---------- Records for the exercise ----------

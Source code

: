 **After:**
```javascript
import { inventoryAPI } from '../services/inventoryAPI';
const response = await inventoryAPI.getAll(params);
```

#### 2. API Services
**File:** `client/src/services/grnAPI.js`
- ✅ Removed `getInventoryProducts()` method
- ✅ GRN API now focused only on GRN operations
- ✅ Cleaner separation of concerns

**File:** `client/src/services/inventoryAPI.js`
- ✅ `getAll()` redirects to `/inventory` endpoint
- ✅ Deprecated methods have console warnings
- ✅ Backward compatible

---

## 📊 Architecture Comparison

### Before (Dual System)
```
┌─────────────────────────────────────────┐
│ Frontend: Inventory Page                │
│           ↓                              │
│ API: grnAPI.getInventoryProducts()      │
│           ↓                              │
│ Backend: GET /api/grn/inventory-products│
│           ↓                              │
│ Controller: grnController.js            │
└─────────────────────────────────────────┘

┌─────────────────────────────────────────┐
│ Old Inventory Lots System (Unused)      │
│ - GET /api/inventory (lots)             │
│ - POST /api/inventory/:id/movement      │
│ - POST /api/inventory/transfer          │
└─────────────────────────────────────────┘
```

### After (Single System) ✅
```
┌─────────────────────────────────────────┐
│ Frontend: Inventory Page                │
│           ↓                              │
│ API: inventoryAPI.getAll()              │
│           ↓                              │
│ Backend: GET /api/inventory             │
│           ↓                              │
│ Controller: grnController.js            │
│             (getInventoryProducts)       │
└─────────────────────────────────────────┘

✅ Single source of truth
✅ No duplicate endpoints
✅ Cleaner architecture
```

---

----------
---------- Records for the exercise ----------

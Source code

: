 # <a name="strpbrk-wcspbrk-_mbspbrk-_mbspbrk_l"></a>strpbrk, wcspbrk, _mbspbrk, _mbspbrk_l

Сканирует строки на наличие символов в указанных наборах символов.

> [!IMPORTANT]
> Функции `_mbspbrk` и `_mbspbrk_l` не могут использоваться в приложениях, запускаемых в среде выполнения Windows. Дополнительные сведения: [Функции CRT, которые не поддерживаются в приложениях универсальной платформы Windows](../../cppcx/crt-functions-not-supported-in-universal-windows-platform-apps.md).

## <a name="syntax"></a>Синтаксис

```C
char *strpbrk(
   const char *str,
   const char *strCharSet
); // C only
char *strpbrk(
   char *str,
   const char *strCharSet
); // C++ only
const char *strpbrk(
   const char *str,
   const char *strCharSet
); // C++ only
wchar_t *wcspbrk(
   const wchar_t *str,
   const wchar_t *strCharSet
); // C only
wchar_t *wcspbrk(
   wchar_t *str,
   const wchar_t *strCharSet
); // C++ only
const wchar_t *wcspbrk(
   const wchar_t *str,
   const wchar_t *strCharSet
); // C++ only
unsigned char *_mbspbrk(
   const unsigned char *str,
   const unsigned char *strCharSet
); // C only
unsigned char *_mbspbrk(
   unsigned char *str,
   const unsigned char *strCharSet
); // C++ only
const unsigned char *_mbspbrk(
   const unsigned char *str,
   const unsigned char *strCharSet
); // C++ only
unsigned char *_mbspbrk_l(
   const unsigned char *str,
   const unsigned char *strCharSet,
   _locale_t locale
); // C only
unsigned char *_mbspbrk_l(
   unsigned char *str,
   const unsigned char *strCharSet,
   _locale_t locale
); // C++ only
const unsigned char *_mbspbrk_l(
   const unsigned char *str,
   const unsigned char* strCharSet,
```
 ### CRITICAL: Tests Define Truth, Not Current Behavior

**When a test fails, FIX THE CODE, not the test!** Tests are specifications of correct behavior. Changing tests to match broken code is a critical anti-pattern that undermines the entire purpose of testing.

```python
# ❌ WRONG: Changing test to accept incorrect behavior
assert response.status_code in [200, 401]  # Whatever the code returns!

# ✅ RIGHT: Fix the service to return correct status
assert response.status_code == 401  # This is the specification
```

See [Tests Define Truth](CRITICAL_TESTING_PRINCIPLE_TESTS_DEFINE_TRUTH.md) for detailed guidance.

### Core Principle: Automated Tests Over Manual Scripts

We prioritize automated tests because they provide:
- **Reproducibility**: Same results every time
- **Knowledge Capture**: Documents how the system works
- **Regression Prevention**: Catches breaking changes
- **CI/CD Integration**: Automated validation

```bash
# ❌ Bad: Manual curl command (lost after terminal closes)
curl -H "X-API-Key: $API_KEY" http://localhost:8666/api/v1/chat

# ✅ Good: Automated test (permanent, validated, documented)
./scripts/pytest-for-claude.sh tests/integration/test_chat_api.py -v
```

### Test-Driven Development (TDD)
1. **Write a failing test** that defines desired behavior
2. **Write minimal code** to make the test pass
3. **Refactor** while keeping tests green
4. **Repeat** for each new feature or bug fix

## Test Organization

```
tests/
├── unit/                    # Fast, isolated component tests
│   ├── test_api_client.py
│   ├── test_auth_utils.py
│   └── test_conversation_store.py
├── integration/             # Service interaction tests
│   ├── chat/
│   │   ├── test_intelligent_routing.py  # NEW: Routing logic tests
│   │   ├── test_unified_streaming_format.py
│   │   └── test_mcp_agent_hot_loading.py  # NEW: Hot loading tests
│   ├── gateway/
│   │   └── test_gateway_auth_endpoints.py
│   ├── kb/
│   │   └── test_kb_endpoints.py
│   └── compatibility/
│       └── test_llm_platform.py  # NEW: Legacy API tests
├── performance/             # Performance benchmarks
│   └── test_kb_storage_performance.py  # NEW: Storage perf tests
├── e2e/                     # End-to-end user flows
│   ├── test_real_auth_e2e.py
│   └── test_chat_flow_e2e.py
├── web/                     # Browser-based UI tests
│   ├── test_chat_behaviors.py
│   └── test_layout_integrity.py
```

----------

What is needed –
Among the lines of the data, some contain the word "Cleaner". How many are there? Reply with the number alone.

Answer for the task –
2